## What you are asked to do
Go through the records below and copy out every line holding "crane".

START Provided records

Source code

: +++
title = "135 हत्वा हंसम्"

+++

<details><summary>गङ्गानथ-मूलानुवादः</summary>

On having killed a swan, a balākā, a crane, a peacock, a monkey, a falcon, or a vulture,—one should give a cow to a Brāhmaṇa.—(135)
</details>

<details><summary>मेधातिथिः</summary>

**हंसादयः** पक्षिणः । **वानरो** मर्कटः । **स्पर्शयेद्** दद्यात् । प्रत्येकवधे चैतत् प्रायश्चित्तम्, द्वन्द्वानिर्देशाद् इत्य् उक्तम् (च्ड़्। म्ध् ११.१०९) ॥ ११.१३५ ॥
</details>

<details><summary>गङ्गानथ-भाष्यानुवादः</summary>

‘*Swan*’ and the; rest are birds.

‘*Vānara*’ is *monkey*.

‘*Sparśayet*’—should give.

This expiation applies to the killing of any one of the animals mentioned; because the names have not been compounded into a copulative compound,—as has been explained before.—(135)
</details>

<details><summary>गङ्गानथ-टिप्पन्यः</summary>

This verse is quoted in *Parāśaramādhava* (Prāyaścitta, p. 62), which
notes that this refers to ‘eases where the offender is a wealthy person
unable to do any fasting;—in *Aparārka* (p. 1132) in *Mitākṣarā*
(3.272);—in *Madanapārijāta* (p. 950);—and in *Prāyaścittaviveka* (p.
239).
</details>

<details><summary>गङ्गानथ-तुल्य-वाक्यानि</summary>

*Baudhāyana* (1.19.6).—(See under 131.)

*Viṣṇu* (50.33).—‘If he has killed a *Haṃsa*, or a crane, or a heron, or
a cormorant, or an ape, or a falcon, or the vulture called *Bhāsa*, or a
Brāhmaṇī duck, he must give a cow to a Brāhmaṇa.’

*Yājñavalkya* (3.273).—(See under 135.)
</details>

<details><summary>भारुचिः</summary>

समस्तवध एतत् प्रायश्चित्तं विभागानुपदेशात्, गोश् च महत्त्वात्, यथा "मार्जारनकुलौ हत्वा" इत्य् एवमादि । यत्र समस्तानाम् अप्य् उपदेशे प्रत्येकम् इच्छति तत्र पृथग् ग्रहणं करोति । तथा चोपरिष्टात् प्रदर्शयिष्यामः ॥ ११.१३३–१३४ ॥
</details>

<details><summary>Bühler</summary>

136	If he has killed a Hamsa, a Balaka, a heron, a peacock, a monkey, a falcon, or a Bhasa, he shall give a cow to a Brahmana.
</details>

END Provided records
START Provided records

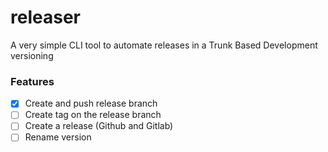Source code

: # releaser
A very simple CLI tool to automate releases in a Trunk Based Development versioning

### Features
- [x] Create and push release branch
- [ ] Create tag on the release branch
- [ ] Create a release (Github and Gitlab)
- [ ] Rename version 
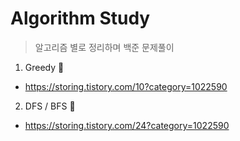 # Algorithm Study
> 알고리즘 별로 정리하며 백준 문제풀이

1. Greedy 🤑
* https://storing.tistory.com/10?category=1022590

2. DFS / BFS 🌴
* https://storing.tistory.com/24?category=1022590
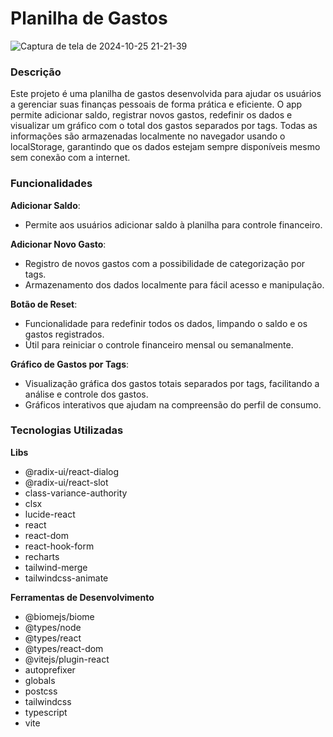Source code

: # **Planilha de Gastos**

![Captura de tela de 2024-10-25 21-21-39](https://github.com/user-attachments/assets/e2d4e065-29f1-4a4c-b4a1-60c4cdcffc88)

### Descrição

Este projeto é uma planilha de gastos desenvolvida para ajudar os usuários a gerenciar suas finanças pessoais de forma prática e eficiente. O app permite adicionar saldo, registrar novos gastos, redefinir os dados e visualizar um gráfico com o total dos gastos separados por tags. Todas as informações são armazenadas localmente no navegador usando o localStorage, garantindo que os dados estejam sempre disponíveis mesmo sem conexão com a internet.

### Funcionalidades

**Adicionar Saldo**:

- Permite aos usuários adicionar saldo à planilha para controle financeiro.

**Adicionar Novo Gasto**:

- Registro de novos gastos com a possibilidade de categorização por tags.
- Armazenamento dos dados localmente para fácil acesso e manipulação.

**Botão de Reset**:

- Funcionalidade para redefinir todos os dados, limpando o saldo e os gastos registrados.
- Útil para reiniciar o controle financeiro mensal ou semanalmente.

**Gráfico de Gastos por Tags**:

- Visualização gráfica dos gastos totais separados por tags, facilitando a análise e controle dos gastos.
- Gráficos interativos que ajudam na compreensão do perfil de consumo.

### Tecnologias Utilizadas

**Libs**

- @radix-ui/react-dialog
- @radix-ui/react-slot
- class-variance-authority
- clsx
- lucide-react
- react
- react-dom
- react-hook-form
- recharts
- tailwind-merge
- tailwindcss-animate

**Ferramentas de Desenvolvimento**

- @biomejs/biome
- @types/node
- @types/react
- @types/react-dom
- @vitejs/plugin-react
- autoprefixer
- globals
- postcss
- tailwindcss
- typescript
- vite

END Provided records

## Task solution
On having killed a swan, a balākā, a crane, a peacock, a monkey, a falcon, or a vulture,—one should give a cow to a Brāhmaṇa.—(135)
*Viṣṇu* (50.33).—‘If he has killed a *Haṃsa*, or a crane, or a heron, or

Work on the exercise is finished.